Lag Reduction Tips: Server-Side

Lag Reduction Tips: Client-Side

Style Guide | Simulator | Server | Client
Comments [Hide comments/form]
Added minor note on use of return statements. I do this often.
-- JeffreyGomez (2005-05-31 20:11:24)
My mistake - this is redundant. Continuing to add additional "tricks."
-- JeffreyGomez (2005-05-31 20:12:45)
Let's try to reduce the amount of unnecessary comments, OK? You could've at least combined your 2 comments into a single comment, Jeff...
-- EepQuirk (2005-06-01 01:38:09)
Question: how is the following tip used: "Also try llKey2Name for passing data between objects. It can be used anywhere in the sim!" I'm not an expert scripter, and the only way I see to "pass data between objects" is a) llShout(); b) sending them emails; c) creative use of llRemoteLoadScriptPin() [clumsy and slow, but it works]; d) XML-RPC. I've heard about crazy people basically shooting invisible "bullets" to carry messages to remote objects (ie. when they collide to the destination, they get attached, thus allowing llMessageLinked() to work again), but frankly, this is way too complex for me.

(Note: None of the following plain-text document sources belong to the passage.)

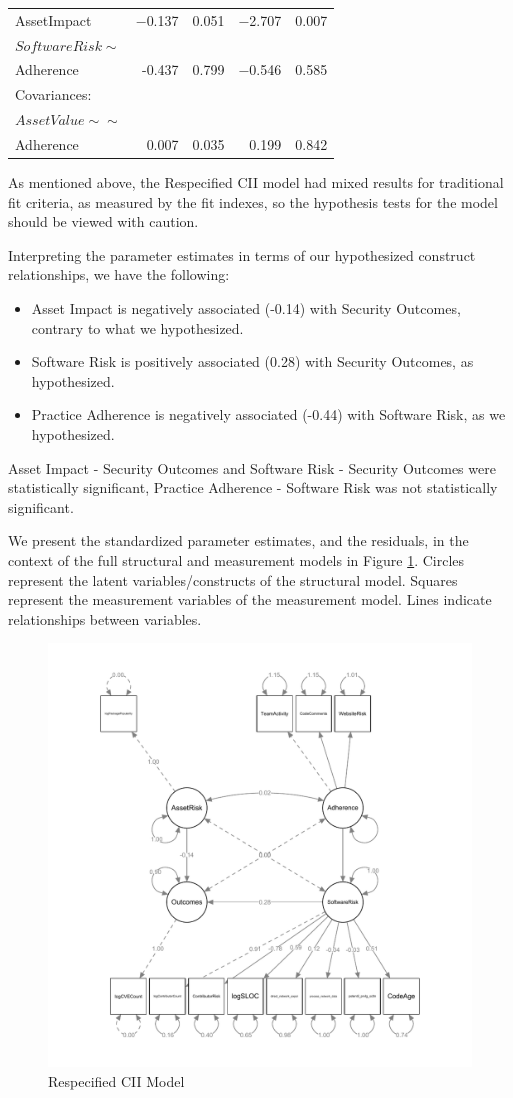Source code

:\begin{table}
\begin{center}
\begin{tabular}{l|rrrr}
			AssetImpact     &   $-$0.137  &  0.051  &  $-$2.707 &   0.007\\
			$SoftwareRisk \sim$        & & & & \\                                  
			Adherence     &    -0.437 &   0.799  &  $-$0.546 &   0.585\\
			Covariances:  & & & & \\  
			$AssetValue \sim\sim$          & & & & \\                                 
			Adherence      &  0.007  &  0.035 &  0.199 &   0.842\\
		\end{tabular}
	\end{center}
\end{table}

As mentioned above, the Respecified CII model had mixed results for traditional fit criteria, as measured by the fit indexes, so the hypothesis tests for the model should be viewed with caution. 

Interpreting the parameter estimates in terms of our hypothesized construct relationships, we have the following:
\begin{itemize}
	\item  Asset Impact is negatively associated (-0.14) with Security Outcomes, contrary to what we hypothesized.
	\item Software Risk is positively associated (0.28) with Security Outcomes, as hypothesized. 
	\item Practice Adherence is negatively associated (-0.44) with Software Risk,  
	as we hypothesized. 
\end{itemize}	
Asset Impact - Security Outcomes and Software Risk - Security Outcomes were statistically significant, Practice Adherence - Software Risk was not statistically significant. 

We present the standardized parameter estimates, and the residuals, in the context of the full structural and measurement models in Figure \ref{fig:cii_model_respecified_estimates}. Circles represent the latent variables/constructs of the structural model. Squares represent the measurement variables of the measurement model. Lines indicate relationships between variables.

\begin{figure}
	\centering
	\includegraphics[width=.6\textwidth]{CII_Respecified_SEM_Model.pdf}
	\caption{Respecified CII Model}
	\label{fig:cii_model_respecified_estimates}
\end{figure}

So, how exactly do we use llKey2Name() to pass data between objects? Sorry if it's pretty obvious :P
-- GwynethLlewelyn (2005-08-31 11:37:48)
I seriously have no idea what they're talking about. Please feel free to remove that.
-- KeknehvPsaltery (2005-08-31 14:54:06)
You can use llKey2Name to pass data between objects in the same sim. One object can repeatedly check for changes in another object's name, by running llKey2Name in a loop or timer. An object can "send" a message by setting its name to the message data.
-- ChristopherOmega (2005-08-31 20:16:34)
Wow, it seems like that should be posted on clever!
-- SchitsoMonkey (2005-09-02 21:06:16)
Not necessarily, back in the days before email, there was no direct way to send data between objects by key. Because chat was limited to a 100 meter sphere around the chatting object, name-messaging was the only way to know that all objects in the sim had access to the data. I guess using this method now would be considered taboo cleverness, but when in the context of SL versions past then the distinction isn't so clear.
-- ChristopherOmega (2005-09-04 18:22:39)
That depends. It still has applications such as passing data to client objects when the server does not know the key of all the clients. A call to llKey2Name() is about 8 times faster than an llShout() (0.004382 seconds versus 0.034599 seconds by my tests of 5x10,000 iterations on the 1.7 preview grid), plus it has greater range. This would be efficient for high latency, periodic updates. Of course for faster communications, the timer involved would destroy the speed benefit.
-- AlondriaLeFay (2005-10-18 06:51:53)
After 2 months, I checked the comments on this post again :) Hmm, very, very clever idea. Of course, I assume that the name is limited in size, so I guess that to pass a large amount of data, it'll be not easy to do. Ah well. Waiting for the inter-object messaging system that was due to be released in 1.7... when 1.7 was due to be released in the end of July ;)

Thanks for the explanations, though. I must admit that this is really a clever workaround!